Vertebral metastasis (prostatic adenocarcinoma)

Case contributed by Angel Donato
Diagnosis almost certain

Presentation

Low back pain.

Patient Data

Age: 65 years
Gender: Male

MRI lumbar spine demonstrates a diffuse marrow infiltration that replacing most of the L5 vertebral, T1 and T2 hypointense, STIR heterogeneously hyperintense, which show enhancement on post-contrast images with associated contiguous soft tissue component extends from the left vertebral body with an invasion of the epidural space.

Case Discussion

The patient had a known history of castrate-resistant prostatic cancer. 

Prostatic carcinoma is the most common malignant tumor in men and the second cause of cancer-related deaths in men. 95% of prostate cancers are adenocarcinomas.  Prostate cancer can spread by local invasion, lymphatic spread or by hematogenous metastases.   Bones are the most common sites of hematogenous metastases, and the spine is the most common site for bone metastases because of the abundance of red marrow.

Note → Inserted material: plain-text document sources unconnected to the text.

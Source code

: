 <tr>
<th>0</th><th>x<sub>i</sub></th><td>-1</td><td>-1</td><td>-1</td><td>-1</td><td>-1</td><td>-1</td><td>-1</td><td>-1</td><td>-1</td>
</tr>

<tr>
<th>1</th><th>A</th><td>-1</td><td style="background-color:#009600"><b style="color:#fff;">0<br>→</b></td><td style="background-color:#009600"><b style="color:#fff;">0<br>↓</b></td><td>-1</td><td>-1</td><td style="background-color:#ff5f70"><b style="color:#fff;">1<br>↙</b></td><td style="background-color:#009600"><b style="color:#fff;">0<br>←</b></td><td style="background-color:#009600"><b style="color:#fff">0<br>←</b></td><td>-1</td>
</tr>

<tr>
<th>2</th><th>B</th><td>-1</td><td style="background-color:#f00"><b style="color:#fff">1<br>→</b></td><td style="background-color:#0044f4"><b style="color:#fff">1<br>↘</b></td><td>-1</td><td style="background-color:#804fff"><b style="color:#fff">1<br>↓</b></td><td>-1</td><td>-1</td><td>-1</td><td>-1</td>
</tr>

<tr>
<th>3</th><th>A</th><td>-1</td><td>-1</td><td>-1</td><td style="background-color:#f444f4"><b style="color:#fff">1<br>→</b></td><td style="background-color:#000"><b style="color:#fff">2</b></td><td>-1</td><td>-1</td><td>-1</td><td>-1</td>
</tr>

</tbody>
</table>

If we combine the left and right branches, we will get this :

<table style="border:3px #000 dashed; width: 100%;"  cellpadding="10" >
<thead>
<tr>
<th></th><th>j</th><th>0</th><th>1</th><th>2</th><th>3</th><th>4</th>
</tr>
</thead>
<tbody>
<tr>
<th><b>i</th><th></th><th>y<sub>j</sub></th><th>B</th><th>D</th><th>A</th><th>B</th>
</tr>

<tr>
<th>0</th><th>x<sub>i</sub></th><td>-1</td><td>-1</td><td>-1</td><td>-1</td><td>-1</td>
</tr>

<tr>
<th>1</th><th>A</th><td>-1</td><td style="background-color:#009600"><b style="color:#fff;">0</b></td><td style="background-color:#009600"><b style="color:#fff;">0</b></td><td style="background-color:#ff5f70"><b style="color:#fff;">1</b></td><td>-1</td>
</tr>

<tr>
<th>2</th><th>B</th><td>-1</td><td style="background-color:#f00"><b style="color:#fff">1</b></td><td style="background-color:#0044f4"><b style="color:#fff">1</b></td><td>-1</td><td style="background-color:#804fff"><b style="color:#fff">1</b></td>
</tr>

According to Moulopoulos and Koutoulidis, osteoblastic metastases in MRI are typical very hypointense on T1-weighted images. Mild or no hyperintensity on STIR (look for T2 halo sign). Mild or no enhancement on post-contrast T1-weighted Images. ADC values may overlap with those of normal marrow

Osteolytic metastases in MRI are typical hypointense to intervertebral discs and muscle on T1-weighted images. Moderately to markedly hyperintense on STIR. More than 40% enhancement on post-contrast T1-weighted images. No or less than 20 % signal loss on out-of-phase images. High ADC values (often higher than 1.0 × 10−3 mm2/s).